Your assignment -> Scan the listing below. Report each line that includes "chapter".

Source records ->
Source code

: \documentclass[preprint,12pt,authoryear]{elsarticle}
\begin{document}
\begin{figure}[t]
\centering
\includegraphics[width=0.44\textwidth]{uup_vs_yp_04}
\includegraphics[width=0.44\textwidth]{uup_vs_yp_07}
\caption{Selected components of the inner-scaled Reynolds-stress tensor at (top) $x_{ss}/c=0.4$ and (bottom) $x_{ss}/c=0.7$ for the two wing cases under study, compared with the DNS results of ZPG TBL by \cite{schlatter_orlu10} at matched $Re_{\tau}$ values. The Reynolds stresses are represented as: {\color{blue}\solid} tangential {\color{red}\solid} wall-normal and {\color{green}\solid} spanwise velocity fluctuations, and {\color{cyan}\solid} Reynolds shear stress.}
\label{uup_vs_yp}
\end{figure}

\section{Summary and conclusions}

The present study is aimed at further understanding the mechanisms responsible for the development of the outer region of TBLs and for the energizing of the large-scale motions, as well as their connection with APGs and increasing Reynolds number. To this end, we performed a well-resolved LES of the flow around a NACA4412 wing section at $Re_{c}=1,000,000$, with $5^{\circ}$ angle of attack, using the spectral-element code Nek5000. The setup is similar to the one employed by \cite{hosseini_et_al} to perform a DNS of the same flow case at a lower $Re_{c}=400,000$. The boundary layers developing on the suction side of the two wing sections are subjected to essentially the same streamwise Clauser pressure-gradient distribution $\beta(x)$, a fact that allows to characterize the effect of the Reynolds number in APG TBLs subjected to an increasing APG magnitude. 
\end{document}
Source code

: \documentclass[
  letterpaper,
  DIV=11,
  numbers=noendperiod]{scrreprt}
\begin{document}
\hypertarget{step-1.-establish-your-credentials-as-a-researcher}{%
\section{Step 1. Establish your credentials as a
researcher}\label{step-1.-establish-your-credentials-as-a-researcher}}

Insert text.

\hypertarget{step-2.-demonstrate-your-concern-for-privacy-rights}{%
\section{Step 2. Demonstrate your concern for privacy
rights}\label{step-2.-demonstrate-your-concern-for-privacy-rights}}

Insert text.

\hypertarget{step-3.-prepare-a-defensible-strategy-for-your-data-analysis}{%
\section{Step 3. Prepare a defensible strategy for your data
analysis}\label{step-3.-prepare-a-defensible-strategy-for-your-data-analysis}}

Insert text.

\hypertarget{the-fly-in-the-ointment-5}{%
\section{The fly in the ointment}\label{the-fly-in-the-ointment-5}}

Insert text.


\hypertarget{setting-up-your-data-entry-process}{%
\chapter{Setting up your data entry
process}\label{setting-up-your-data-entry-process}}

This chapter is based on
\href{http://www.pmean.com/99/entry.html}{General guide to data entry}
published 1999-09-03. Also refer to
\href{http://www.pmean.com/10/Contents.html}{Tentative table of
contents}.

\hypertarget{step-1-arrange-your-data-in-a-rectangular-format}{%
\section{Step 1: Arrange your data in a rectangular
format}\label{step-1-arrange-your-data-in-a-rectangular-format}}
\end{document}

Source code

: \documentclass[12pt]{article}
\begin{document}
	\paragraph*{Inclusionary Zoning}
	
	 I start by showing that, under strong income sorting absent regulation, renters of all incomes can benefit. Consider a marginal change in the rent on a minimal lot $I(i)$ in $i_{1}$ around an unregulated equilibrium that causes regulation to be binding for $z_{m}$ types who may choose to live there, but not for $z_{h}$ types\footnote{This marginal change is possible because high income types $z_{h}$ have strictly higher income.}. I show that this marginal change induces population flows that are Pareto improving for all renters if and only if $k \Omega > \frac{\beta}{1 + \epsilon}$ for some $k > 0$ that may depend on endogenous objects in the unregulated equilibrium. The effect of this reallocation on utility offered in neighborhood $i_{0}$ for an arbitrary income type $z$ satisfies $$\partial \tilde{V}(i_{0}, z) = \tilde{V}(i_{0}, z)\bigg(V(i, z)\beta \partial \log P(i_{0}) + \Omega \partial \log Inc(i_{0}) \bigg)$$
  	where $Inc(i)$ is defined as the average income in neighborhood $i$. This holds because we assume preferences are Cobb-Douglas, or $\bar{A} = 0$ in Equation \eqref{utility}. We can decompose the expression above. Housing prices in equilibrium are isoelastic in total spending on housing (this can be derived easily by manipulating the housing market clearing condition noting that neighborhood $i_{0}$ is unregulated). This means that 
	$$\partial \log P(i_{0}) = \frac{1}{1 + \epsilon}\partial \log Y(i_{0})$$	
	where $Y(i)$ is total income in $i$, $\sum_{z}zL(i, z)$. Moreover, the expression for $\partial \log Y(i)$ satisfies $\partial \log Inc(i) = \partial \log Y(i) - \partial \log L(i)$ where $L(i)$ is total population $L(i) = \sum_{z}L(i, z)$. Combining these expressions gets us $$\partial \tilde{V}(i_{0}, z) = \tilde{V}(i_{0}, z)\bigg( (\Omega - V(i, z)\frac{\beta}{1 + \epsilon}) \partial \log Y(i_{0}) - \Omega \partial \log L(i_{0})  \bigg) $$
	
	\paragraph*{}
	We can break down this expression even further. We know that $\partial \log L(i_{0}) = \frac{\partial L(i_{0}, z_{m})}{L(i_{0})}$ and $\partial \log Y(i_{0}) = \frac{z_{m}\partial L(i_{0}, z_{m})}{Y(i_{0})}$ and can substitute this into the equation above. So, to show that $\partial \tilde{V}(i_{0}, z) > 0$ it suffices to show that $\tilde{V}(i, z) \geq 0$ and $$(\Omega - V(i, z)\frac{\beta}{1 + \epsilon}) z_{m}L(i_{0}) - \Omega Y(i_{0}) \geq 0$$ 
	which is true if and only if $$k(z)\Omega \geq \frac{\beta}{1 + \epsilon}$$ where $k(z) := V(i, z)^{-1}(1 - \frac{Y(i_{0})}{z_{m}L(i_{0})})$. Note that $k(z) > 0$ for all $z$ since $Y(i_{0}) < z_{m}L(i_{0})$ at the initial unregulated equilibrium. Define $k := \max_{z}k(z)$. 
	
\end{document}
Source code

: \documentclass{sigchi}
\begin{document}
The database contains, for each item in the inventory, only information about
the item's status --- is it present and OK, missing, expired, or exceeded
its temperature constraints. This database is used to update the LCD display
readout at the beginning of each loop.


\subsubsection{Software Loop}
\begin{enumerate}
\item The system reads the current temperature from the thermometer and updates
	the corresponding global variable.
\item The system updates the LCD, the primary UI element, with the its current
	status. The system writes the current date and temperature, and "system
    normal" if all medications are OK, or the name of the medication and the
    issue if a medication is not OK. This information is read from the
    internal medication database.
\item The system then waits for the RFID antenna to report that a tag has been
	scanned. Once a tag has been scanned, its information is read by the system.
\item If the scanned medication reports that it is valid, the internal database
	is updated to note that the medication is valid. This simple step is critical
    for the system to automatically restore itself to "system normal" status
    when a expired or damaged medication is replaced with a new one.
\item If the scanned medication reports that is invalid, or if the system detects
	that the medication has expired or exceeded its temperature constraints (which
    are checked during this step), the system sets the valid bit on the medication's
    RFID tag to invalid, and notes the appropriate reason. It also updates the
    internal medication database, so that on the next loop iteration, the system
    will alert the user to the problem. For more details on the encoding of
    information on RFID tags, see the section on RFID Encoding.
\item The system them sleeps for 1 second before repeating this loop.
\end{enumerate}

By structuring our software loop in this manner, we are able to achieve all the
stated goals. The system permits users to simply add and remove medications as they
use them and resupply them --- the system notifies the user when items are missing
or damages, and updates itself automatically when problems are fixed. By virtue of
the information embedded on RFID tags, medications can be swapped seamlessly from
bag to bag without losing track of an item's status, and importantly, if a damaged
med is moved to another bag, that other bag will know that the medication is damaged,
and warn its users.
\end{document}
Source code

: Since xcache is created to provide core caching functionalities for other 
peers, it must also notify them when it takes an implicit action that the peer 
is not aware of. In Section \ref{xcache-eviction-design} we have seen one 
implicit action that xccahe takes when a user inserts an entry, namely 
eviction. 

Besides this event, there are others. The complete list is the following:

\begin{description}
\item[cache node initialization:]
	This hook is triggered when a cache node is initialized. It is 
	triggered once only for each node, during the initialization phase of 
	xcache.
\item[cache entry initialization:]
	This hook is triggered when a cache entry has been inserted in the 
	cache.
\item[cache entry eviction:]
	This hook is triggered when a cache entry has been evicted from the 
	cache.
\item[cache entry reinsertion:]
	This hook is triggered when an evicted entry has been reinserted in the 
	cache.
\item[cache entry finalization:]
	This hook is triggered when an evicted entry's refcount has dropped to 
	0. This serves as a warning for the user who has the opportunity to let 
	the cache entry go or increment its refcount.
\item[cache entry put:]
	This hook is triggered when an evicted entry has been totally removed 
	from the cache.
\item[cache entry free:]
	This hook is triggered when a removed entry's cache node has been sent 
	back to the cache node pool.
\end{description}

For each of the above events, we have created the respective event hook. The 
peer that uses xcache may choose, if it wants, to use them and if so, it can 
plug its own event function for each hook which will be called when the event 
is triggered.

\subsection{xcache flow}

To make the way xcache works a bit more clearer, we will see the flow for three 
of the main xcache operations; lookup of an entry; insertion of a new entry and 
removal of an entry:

Exercise solution ->
\chapter{Setting up your data entry
This chapter is based on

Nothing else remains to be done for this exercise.